**What you are asked to do:** Please output the entries below from the line that contains "(Vicuna-7B), LLaVA-1.5 (Vicuna-7B)" through the final line, reproduced exactly and alone.

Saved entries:
────────────────────

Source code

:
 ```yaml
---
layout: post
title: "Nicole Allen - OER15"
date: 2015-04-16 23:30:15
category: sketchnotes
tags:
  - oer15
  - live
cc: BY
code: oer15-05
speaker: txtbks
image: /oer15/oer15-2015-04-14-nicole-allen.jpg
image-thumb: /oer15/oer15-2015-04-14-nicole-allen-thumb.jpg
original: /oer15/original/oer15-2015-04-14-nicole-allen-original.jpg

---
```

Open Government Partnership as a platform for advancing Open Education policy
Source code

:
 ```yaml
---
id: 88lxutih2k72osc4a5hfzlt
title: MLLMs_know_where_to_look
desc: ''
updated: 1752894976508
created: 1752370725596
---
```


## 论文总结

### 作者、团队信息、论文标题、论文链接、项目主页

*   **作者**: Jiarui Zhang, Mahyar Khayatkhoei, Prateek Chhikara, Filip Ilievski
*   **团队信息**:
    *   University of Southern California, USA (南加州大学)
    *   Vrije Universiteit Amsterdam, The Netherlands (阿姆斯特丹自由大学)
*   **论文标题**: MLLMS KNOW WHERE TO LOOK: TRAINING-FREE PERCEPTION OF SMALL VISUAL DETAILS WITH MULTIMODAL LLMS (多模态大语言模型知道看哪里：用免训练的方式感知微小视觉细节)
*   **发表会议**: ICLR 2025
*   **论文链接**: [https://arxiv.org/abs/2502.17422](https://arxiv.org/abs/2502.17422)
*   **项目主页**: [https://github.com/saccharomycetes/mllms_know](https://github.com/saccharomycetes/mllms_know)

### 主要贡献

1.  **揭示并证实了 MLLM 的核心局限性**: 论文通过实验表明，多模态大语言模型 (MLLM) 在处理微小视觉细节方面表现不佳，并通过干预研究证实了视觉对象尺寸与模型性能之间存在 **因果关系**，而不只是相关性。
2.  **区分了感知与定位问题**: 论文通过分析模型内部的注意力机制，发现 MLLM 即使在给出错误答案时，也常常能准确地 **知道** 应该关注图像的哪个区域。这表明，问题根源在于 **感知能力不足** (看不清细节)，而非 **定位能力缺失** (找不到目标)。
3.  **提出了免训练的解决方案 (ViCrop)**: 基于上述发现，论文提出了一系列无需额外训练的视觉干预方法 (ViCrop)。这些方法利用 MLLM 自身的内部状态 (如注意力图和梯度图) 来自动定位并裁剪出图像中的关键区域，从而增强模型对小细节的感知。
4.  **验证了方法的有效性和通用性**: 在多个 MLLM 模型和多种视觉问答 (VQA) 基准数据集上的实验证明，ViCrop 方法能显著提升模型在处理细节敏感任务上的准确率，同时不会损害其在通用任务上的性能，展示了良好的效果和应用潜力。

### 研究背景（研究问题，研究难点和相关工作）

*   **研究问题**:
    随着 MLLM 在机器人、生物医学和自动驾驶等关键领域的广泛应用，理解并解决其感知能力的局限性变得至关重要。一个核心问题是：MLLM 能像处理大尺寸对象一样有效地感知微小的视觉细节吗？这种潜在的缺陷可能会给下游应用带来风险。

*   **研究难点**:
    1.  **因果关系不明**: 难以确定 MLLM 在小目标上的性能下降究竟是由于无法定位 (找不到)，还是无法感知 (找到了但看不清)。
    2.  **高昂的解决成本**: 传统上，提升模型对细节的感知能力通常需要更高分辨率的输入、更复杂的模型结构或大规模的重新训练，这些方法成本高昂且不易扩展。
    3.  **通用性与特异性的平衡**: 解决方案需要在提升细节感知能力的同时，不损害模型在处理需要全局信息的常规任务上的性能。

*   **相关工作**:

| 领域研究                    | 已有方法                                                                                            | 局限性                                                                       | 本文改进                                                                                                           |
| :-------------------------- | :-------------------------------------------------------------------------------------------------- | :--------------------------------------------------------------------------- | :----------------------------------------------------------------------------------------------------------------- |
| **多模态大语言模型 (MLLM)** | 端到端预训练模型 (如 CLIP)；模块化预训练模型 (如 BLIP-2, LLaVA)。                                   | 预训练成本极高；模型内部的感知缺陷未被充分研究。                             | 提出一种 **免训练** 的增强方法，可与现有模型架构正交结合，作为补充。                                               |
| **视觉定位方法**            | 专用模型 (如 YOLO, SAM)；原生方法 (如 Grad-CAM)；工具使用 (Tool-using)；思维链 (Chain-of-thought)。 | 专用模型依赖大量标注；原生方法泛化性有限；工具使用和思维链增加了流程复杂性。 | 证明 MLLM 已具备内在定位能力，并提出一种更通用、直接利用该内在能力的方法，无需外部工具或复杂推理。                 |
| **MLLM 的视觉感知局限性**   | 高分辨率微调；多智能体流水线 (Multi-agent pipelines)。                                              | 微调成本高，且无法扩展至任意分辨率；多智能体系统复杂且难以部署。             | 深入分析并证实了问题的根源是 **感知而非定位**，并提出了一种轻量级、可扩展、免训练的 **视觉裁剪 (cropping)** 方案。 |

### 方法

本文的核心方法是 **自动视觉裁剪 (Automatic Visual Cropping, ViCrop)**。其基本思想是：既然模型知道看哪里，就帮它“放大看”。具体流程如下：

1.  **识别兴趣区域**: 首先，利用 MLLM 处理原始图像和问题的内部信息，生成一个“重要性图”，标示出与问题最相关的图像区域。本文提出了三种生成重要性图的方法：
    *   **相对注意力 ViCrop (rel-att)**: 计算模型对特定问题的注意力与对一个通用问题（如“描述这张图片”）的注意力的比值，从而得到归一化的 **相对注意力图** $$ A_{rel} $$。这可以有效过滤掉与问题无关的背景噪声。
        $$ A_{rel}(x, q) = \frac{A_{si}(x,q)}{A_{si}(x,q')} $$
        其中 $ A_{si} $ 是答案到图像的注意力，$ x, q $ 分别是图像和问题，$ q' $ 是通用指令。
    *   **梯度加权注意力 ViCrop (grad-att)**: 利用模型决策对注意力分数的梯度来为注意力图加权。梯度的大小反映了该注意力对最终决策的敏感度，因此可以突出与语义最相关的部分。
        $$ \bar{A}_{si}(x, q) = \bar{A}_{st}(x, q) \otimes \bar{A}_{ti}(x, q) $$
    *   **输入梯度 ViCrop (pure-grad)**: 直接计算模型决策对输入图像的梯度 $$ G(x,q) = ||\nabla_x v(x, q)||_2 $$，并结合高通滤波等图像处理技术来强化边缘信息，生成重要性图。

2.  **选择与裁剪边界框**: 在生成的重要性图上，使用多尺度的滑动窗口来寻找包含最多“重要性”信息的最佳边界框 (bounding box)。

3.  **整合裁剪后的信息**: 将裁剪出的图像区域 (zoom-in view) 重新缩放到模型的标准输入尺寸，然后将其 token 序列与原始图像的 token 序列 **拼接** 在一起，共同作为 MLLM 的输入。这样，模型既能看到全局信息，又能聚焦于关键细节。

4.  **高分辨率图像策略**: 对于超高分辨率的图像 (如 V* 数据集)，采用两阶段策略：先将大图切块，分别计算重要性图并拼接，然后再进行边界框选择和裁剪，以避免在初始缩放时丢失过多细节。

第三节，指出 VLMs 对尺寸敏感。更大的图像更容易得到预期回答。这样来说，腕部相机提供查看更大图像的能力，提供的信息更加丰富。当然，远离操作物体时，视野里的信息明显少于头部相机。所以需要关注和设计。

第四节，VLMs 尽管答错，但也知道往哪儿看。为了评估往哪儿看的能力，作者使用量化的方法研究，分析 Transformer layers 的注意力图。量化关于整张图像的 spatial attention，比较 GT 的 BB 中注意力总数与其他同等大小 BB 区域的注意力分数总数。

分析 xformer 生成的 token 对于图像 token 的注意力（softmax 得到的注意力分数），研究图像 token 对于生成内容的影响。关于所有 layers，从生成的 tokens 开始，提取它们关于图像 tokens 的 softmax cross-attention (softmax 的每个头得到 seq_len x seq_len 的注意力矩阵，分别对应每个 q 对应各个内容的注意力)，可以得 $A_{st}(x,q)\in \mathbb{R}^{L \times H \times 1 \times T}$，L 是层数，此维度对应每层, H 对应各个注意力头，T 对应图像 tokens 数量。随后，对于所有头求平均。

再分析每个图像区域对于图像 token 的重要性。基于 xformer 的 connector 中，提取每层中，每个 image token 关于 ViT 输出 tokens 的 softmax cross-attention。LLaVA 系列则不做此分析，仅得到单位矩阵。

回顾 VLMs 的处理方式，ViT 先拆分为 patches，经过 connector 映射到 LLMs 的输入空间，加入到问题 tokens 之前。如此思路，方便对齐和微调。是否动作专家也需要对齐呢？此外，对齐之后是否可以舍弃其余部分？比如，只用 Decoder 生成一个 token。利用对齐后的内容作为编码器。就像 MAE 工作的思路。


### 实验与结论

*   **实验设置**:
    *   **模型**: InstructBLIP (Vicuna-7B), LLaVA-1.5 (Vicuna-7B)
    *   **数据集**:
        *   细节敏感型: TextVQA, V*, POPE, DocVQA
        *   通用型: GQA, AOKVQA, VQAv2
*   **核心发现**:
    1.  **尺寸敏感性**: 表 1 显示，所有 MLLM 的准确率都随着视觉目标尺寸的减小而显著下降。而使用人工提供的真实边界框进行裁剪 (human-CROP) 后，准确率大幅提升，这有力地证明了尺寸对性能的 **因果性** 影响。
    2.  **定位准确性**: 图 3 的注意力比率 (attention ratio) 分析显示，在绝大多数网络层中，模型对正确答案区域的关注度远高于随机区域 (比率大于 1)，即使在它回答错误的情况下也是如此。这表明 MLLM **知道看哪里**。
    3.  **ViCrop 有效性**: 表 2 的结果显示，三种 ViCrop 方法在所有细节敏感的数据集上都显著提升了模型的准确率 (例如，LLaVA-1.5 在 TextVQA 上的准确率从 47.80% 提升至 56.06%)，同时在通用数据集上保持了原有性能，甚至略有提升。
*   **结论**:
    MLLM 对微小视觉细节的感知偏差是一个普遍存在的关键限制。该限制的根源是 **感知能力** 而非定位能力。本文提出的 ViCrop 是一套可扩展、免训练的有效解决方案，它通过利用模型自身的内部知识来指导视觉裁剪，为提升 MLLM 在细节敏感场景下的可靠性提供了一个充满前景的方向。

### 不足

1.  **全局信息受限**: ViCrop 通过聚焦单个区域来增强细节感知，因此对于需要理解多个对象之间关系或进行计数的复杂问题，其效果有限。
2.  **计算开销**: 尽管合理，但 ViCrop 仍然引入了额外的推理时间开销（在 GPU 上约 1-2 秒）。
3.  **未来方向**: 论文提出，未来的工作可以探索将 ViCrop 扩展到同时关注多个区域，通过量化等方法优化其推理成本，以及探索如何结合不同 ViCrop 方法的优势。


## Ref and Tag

────────────────────

**Exercise response:**
    *   **模型**: InstructBLIP (Vicuna-7B), LLaVA-1.5 (Vicuna-7B)
    *   **数据集**:
        *   细节敏感型: TextVQA, V*, POPE, DocVQA
        *   通用型: GQA, AOKVQA, VQAv2
*   **核心发现**:
    1.  **尺寸敏感性**: 表 1 显示，所有 MLLM 的准确率都随着视觉目标尺寸的减小而显著下降。而使用人工提供的真实边界框进行裁剪 (human-CROP) 后，准确率大幅提升，这有力地证明了尺寸对性能的 **因果性** 影响。
    2.  **定位准确性**: 图 3 的注意力比率 (attention ratio) 分析显示，在绝大多数网络层中，模型对正确答案区域的关注度远高于随机区域 (比率大于 1)，即使在它回答错误的情况下也是如此。这表明 MLLM **知道看哪里**。
    3.  **ViCrop 有效性**: 表 2 的结果显示，三种 ViCrop 方法在所有细节敏感的数据集上都显著提升了模型的准确率 (例如，LLaVA-1.5 在 TextVQA 上的准确率从 47.80% 提升至 56.06%)，同时在通用数据集上保持了原有性能，甚至略有提升。
*   **结论**:
    MLLM 对微小视觉细节的感知偏差是一个普遍存在的关键限制。该限制的根源是 **感知能力** 而非定位能力。本文提出的 ViCrop 是一套可扩展、免训练的有效解决方案，它通过利用模型自身的内部知识来指导视觉裁剪，为提升 MLLM 在细节敏感场景下的可靠性提供了一个充满前景的方向。

### 不足

1.  **全局信息受限**: ViCrop 通过聚焦单个区域来增强细节感知，因此对于需要理解多个对象之间关系或进行计数的复杂问题，其效果有限。
2.  **计算开销**: 尽管合理，但 ViCrop 仍然引入了额外的推理时间开销（在 GPU 上约 1-2 秒）。
3.  **未来方向**: 论文提出，未来的工作可以探索将 ViCrop 扩展到同时关注多个区域，通过量化等方法优化其推理成本，以及探索如何结合不同 ViCrop 方法的优势。


## Ref and Tag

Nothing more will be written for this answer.